Clefs de l'histoire:

Manufacturing activity in the city gave birth to what is called an industrial landscape. Companies tended to set up their factories close to the port or to railway tracks. Working-class housing would be built close to the factories. No area better illustrates this phenomenon than the one near the Lachine Canal, the birthplace of Montreal industry. The Grand Trunk Railway workshops, factories producing machinery and other iron and steel products, spinning mills and the Redpath sugar refinery were all located here; their employees lived nearby.

Quoi:

Partial view of the industrial area along the Lachine Canal and around the adjoining basins, at the end of the 19th century. The biggest factories are located along the canal; the working-class homes of factory employees can be seen on the right in the photograph.

Où:

The picture shows the western part of the canal, near the St. Gabriel locks. The largest factory, on the far left, is the Redpath sugar refinery, the smokestacks of which dominate the landscape.

Quand:

The sugar refinery opened in 1855. It expanded its facilities significantly, in stages, over the following decades.

Qui:

John Redpath (1796-1869) was born in Scotland and arrived in Canada at the age of 20. He made a fortune in construction and then invested in other areas. In 1854 he began building Canada's first sugar refinery. This major investment turned out to be a huge success.

M4824
© Musée McCord
Carte
Ville de Montréal
Anonyme - Anonymous
1888, 19e siècle
Encre sur papier - Lithographie
55.8 x 91.4 cm
Don de Mr. David Ross McCord
M4824
© Musée McCord

Clefs de l'histoire:

In addition to the Lachine Canal, a second industrial area also developed, but in the east end of the city, in the Ste.

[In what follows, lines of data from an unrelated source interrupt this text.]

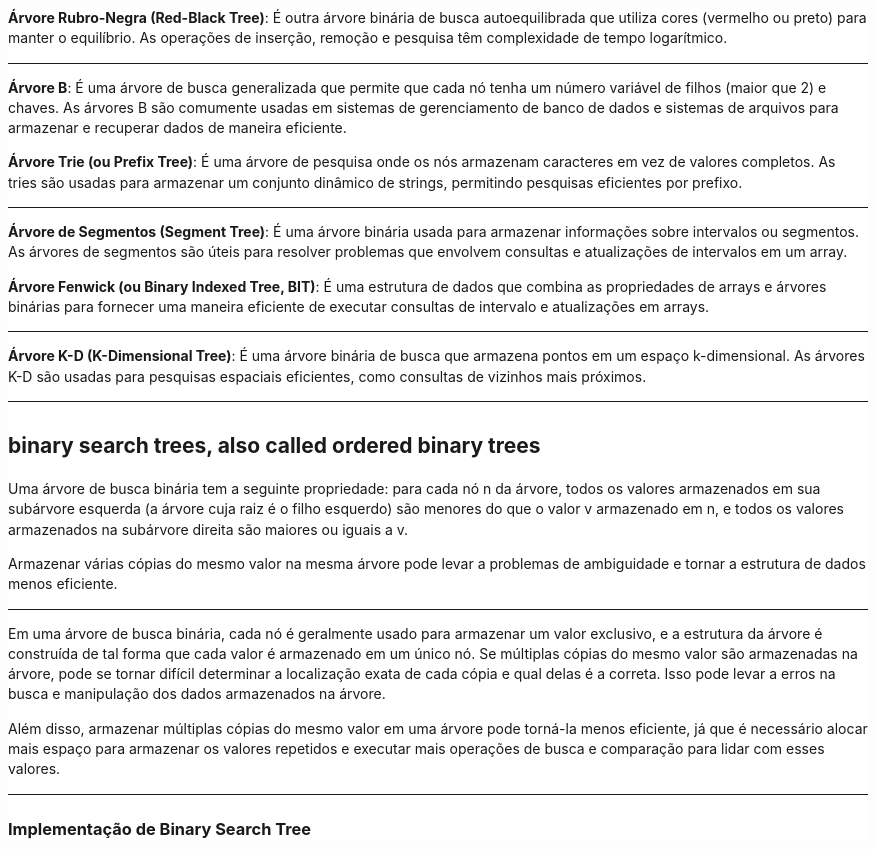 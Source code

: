 **Árvore Rubro-Negra (Red-Black Tree)**: É outra árvore binária de busca autoequilibrada que utiliza cores (vermelho ou preto) para manter o equilíbrio. As operações de inserção, remoção e pesquisa têm complexidade de tempo logarítmico.

---

**Árvore B**: É uma árvore de busca generalizada que permite que cada nó tenha um número variável de filhos (maior que 2) e chaves. As árvores B são comumente usadas em sistemas de gerenciamento de banco de dados e sistemas de arquivos para armazenar e recuperar dados de maneira eficiente.

**Árvore Trie (ou Prefix Tree)**: É uma árvore de pesquisa onde os nós armazenam caracteres em vez de valores completos. As tries são usadas para armazenar um conjunto dinâmico de strings, permitindo pesquisas eficientes por prefixo.

---

**Árvore de Segmentos (Segment Tree)**: É uma árvore binária usada para armazenar informações sobre intervalos ou segmentos. As árvores de segmentos são úteis para resolver problemas que envolvem consultas e atualizações de intervalos em um array.

**Árvore Fenwick (ou Binary Indexed Tree, BIT)**: É uma estrutura de dados que combina as propriedades de arrays e árvores binárias para fornecer uma maneira eficiente de executar consultas de intervalo e atualizações em arrays.

---

**Árvore K-D (K-Dimensional Tree)**: É uma árvore binária de busca que armazena pontos em um espaço k-dimensional. As árvores K-D são usadas para pesquisas espaciais eficientes, como consultas de vizinhos mais próximos.

--- 
## binary search trees, also called ordered binary trees ##
    
Uma árvore de busca binária tem a seguinte propriedade: para cada nó n da árvore, todos os valores armazenados em sua subárvore esquerda (a árvore cuja raiz é o filho esquerdo) são menores do que o valor v armazenado em n, e todos os valores armazenados na subárvore direita são maiores ou iguais a v.

Armazenar várias cópias do mesmo valor na mesma árvore pode levar a problemas de ambiguidade e tornar a estrutura de dados menos eficiente.

---

Em uma árvore de busca binária, cada nó é geralmente usado para armazenar um valor exclusivo, e a estrutura da árvore é construída de tal forma que cada valor é armazenado em um único nó. Se múltiplas cópias do mesmo valor são armazenadas na árvore, pode se tornar difícil determinar a localização exata de cada cópia e qual delas é a correta. Isso pode levar a erros na busca e manipulação dos dados armazenados na árvore.

Além disso, armazenar múltiplas cópias do mesmo valor em uma árvore pode torná-la menos eficiente, já que é necessário alocar mais espaço para armazenar os valores repetidos e executar mais operações de busca e comparação para lidar com esses valores.

---

### Implementação de Binary Search Tree ###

Marie district, and then in Hochelaga. Many shoemaking companies, food-processing plants, including the Molson brewery and the Viau biscuit company, and the Macdonald's tobacco factory were located there. Canadian Pacific had its workshops there, as did the streetcar company. A third industrial area, home to the garment industry, sprang up north of the city centre.

Quoi:

Bird's-eye views like this one were very popular in the late 19th century. They were not always rigorously accurate because the artists who drew them tended to exaggerate certain features or to interpret the landscape and the building architecture. They are valuable as historical documents, however, as they do provide evidence of the general appearance of the urban landscape.

Où:

This bird's-eye view does help locate the two major industrial areas, easily distinguishable by the plumes of smoke. To the left, the Lachine Canal area can clearly be made out. On the far right, close examination reveals the location of the east-end industrial area, with its main factories indicated.

Quand:

Dating from 1888, this picture provides visual evidence of what Montreal looked like after the second wave of industrialization, which occurred in the 1880s.

Qui:

This view of Montreal was printed by a Toronto company. It was not unusual for a specialized company to produce pictures of cities other than the one in which it was established.

MP-1985.31.181
© Musée McCord
Photographie
Femmes empesant des cols et des poignets, M. T. S., QC, vers 1901
N. M. Hinshelwood
Vers 1901, 19e siècle ou 20e siècle
Plaque sèche à la gélatine
16 x 21 cm
Don d'un donateur anonyme
MP-1985.31.181
© Musée McCord

Clefs de l'histoire:

At the turn of the 20th century, a growing proportion of the labour force was employed in factories. Working conditions were very harsh and wages very low, especially for unskilled workers. To make ends meet, many families had to send their children, especially teenagers, out to work. Under these circumstances, the level of education remained fairly low. Housewives had to keep tight control over the family budget, find work they could do at home or take in boarders. Unemployment was common. The trade union movement, which was in its infancy, protected chiefly the most skilled workers. The average working-class family lived a very precarious existence. Illness was common and mortality rates, especially among infants, were very high. Eighty percent of all Montrealers were tenants, and their low incomes meant that they could not always afford decent housing.

Quoi:

These young women working in an industrial laundry are a good illustration of the important role that women played in the labour force.

Où:

Whereas they had formerly been employed above all as domestic help in private homes, young women were increasingly taking jobs in factories. While large numbers of women worked in the textile and clothing industries, some were also employed in other branches of manufacturing and in the service sector.

Quand:

In factories, women put in 10-to-12-hour days. Employment was often intermittent, however, with layoffs occurring when seasons changed or when economic activity slowed.

Qui:

Most female workers were young single women. Some parents preferred keeping their daughters at home to help with domestic chores. Others, in increasing numbers, sent them out to look for work at around 15 years of age. Usually they continued working until they married.

II-112762
© Musée McCord
Photographie
Salon, résidence de Mme Alex McDougall, Montréal, QC, 1895
Wm. Notman & Son
1895, 19e siècle
Plaque sèche à la gélatine
20 x 25 cm
Achat de l'Associated Screen News Ltd.
II-112762
© Musée McCord

Clefs de l'histoire:

The financial situation of company heads and their senior managers was very enviable, contrasting sharply with that of the working-class population. They lived in large, spacious, well-lit houses that were surrounded by big gardens. They had numerous domestic servants as well as the means to hold tea parties, banquets and receptions.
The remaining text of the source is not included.